Scientists and conservation groups have come up with ways to reduce these risks, including slower vessel speeds, which commercial shippers like Matson have already adopted during whale season. As national security and environmental protection are not mutually exclusive, the Navy would experience less scrutiny from these groups by adapting similar measures to reduce their environmental impact.
Unequal Protections Across Hawaii’s Waters
Local conservation groups also expressed frustration that the Navy continues to downplay the broader consequences of its training activities, particularly when vessel collisions already kill dozens of endangered whales in the Pacific each year.
Environmental law requires federal agencies like the Navy to disclose all potential impacts to marine mammals, including those caused by testing. Yet the Navy has repeatedly sought expanded allowances to conduct exercises off Hawaii’s coasts. While it has pledged to limit its most intense sonar use in designated mitigation areas around the Big Island and Maui during humpback whale breeding season, this accommodation does not do much to protect other species.
The Navy’s own report identifies 11 biologically important areas across the Hawaiian Islands that are critical to spinner dolphins, bottlenose dolphins, and other whale species. Despite acknowledging these ecosystems, the report does not extend the same sonar restrictions that will be used in humpback whale breeding season. Bottlenose dolphins alone are expected to experience disruptions to breeding, feeding, and other vital behaviors more than 310,000 times, alongside muffled hearing and heightened collision risk.
A Model Failing to Capture Reality
The Navy’s claim that its testing will result in just one or two whale deaths over seven years relies on population estimates that have already proven unreliable. In fact, a research paper from 2011 revealed that certain species of whales could not maintain normal foraging and vocalizing routines when exposed to Navy sonar testing at much lower levels than the Navy predicted to cause harm to their population.

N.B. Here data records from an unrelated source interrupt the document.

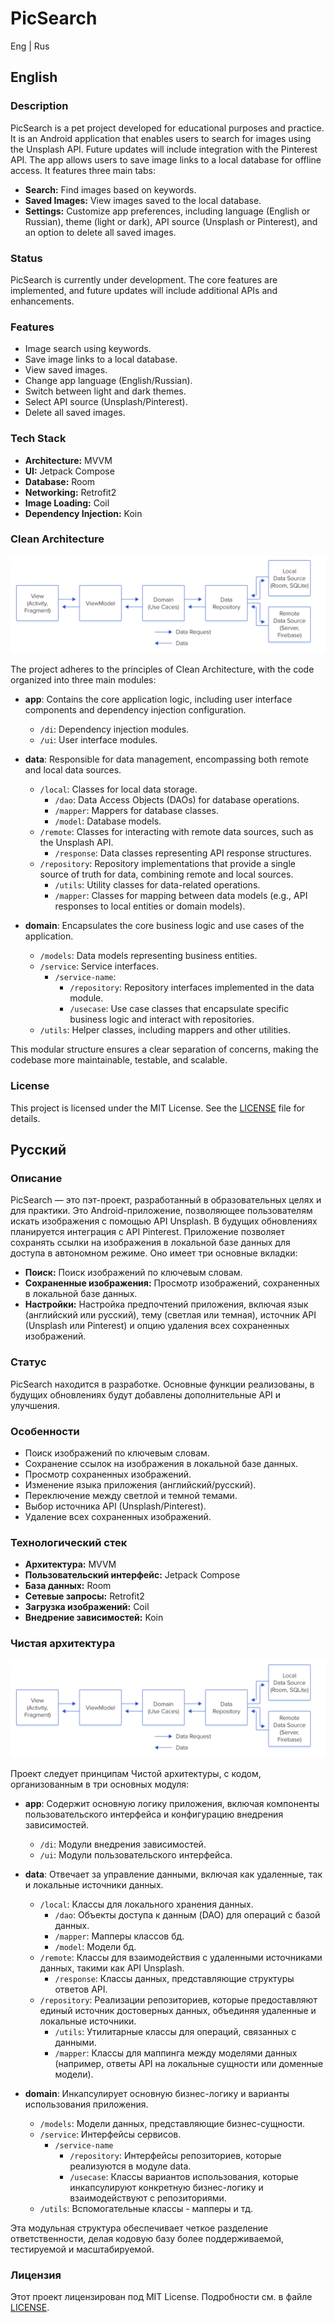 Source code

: # PicSearch

Eng | Rus

## English

### Description

PicSearch is a pet project developed for educational purposes and practice. It is an Android application that enables users to search for images using the Unsplash API. Future updates will include integration with the Pinterest API. The app allows users to save image links to a local database for offline access. It features three main tabs:

- **Search:** Find images based on keywords.
- **Saved Images:** View images saved to the local database.
- **Settings:** Customize app preferences, including language (English or Russian), theme (light or dark), API source (Unsplash or Pinterest), and an option to delete all saved images.

### Status

PicSearch is currently under development. The core features are implemented, and future updates will include additional APIs and enhancements.

### Features

- Image search using keywords.
- Save image links to a local database.
- View saved images.
- Change app language (English/Russian).
- Switch between light and dark themes.
- Select API source (Unsplash/Pinterest).
- Delete all saved images.

### Tech Stack

- **Architecture:** MVVM
- **UI:** Jetpack Compose
- **Database:** Room
- **Networking:** Retrofit2
- **Image Loading:** Coil
- **Dependency Injection:** Koin

### Clean Architecture

![Clean Architecture Diagram](images/app_architecture.png)

The project adheres to the principles of Clean Architecture, with the code organized into three main modules:

- **app**: Contains the core application logic, including user interface components and dependency injection configuration.
    - `/di`: Dependency injection modules.
    - `/ui`: User interface modules.

- **data**: Responsible for data management, encompassing both remote and local data sources.
    - `/local`: Classes for local data storage.
        - `/dao`: Data Access Objects (DAOs) for database operations.
        - `/mapper`: Mappers for database classes.
        - `/model`: Database models.
    - `/remote`: Classes for interacting with remote data sources, such as the Unsplash API.
        - `/response`: Data classes representing API response structures.
    - `/repository`: Repository implementations that provide a single source of truth for data, combining remote and local sources.
        - `/utils`: Utility classes for data-related operations.
        - `/mapper`: Classes for mapping between data models (e.g., API responses to local entities or domain models).
- **domain**: Encapsulates the core business logic and use cases of the application.
    - `/models`: Data models representing business entities.
    - `/service`: Service interfaces.
        - `/service-name`:
            - `/repository`: Repository interfaces implemented in the data module.
            - `/usecase`: Use case classes that encapsulate specific business logic and interact with repositories.
    - `/utils`: Helper classes, including mappers and other utilities.

This modular structure ensures a clear separation of concerns, making the codebase more maintainable, testable, and scalable.

### License

This project is licensed under the MIT License. See the [LICENSE](LICENSE) file for details.

## Русский

### Описание

PicSearch — это пэт-проект, разработанный в образовательных целях и для практики. Это Android-приложение, позволяющее пользователям искать изображения с помощью API Unsplash. В будущих обновлениях планируется интеграция с API Pinterest. Приложение позволяет сохранять ссылки на изображения в локальной базе данных для доступа в автономном режиме. Оно имеет три основные вкладки:

- **Поиск:** Поиск изображений по ключевым словам.
- **Сохраненные изображения:** Просмотр изображений, сохраненных в локальной базе данных.
- **Настройки:** Настройка предпочтений приложения, включая язык (английский или русский), тему (светлая или темная), источник API (Unsplash или Pinterest) и опцию удаления всех сохраненных изображений.

### Статус

PicSearch находится в разработке. Основные функции реализованы, в будущих обновлениях будут добавлены дополнительные API и улучшения.

### Особенности

- Поиск изображений по ключевым словам.
- Сохранение ссылок на изображения в локальной базе данных.
- Просмотр сохраненных изображений.
- Изменение языка приложения (английский/русский).
- Переключение между светлой и темной темами.
- Выбор источника API (Unsplash/Pinterest).
- Удаление всех сохраненных изображений.

### Технологический стек

- **Архитектура:** MVVM
- **Пользовательский интерфейс:** Jetpack Compose
- **База данных:** Room
- **Сетевые запросы:** Retrofit2
- **Загрузка изображений:** Coil
- **Внедрение зависимостей:** Koin

### Чистая архитектура

![Clean Architecture Diagram](images/app_architecture.png)

Проект следует принципам Чистой архитектуры, с кодом, организованным в три основных модуля:

- **app**: Содержит основную логику приложения, включая компоненты пользовательского интерфейса и конфигурацию внедрения зависимостей.
    - `/di`: Модули внедрения зависимостей.
    - `/ui`: Модули пользовательского интерфейса.

- **data**: Отвечает за управление данными, включая как удаленные, так и локальные источники данных.
    - `/local`: Классы для локального хранения данных.
        - `/dao`: Объекты доступа к данным (DAO) для операций с базой данных.
        - `/mapper`: Мапперы классов бд.
        - `/model`: Модели бд.
    - `/remote`: Классы для взаимодействия с удаленными источниками данных, такими как API Unsplash.
        - `/response`: Классы данных, представляющие структуры ответов API.
    - `/repository`: Реализации репозиториев, которые предоставляют единый источник достоверных данных, объединяя удаленные и локальные источники.
        - `/utils`: Утилитарные классы для операций, связанных с данными.
        - `/mapper`: Классы для маппинга между моделями данных (например, ответы API на локальные сущности или доменные модели).
- **domain**: Инкапсулирует основную бизнес-логику и варианты использования приложения.
    - `/models`: Модели данных, представляющие бизнес-сущности.
    - `/service`: Интерфейсы сервисов.
        - `/service-name`
            - `/repository`: Интерфейсы репозиториев, которые реализуются в модуле data.
            - `/usecase`: Классы вариантов использования, которые инкапсулируют конкретную бизнес-логику и взаимодействуют с репозиториями.
    - `/utils`: Вспомогательные классы - мапперы и тд.

Эта модульная структура обеспечивает четкое разделение ответственности, делая кодовую базу более поддерживаемой, тестируемой и масштабируемой.

### Лицензия

Этот проект лицензирован под MIT License. Подробности см. в файле [LICENSE](LICENSE).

In 2018, the Center for Biological Diversity estimated that Pacific training exercises would harm marine mammals 12.5 million times in just five years. That number has since ballooned to 35 million estimated harms over seven years across Hawaii and California waters. To suggest that this level of disturbance somehow translates into only a single fatality requires ignoring both past underestimations and the inherent uncertainty of military testing.
Testing, by definition, assumes controlled conditions. It does not and cannot account for system failures, misfires, navigational errors, or unexpected animal presence in dynamic ocean environments. Hawaiian waters are biologically dense and culturally significant ecosystems. Treating them as statistically manageable variables minimizes real risks to their populations.
A Call to Action
Hawaii should not be asked to accept millions of documented harms in exchange for reassurances that collapse under scrutiny. Environmental laws exist to prevent exactly this kind of trade-off. The Navy must revise its environmental review to require stronger mitigation, expanded protected zones in biologically critical areas, and meaningful reductions in sonar use and vessel speeds.
Protecting Hawaii’s marine life does not weaken national security, it strengthens it by upholding environmental responsibility and public accountability. Policymakers and the public must demand transparency grounded in ecological reality. Hawaii’s waters are not expendable, and its marine life cannot be reduced to margins of error.